■ Problem description: Could you please return each line of the data that has the word "snippetdefinition"?

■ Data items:
-----
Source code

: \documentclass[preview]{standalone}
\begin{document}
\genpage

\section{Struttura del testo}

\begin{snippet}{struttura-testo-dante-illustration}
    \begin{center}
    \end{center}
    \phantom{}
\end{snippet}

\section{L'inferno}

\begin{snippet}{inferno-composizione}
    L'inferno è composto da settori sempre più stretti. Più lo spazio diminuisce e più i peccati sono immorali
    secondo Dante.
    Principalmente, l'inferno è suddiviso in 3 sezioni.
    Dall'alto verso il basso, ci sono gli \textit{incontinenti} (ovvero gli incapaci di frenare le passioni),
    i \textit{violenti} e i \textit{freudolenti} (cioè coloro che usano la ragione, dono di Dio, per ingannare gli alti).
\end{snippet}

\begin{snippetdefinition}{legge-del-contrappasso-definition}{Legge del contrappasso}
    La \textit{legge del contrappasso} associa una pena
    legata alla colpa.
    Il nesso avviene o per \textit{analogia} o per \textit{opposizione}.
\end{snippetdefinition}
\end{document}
-----
■ Answer to the exercise:
\begin{snippetdefinition}{legge-del-contrappasso-definition}{Legge del contrappasso}
\end{snippetdefinition}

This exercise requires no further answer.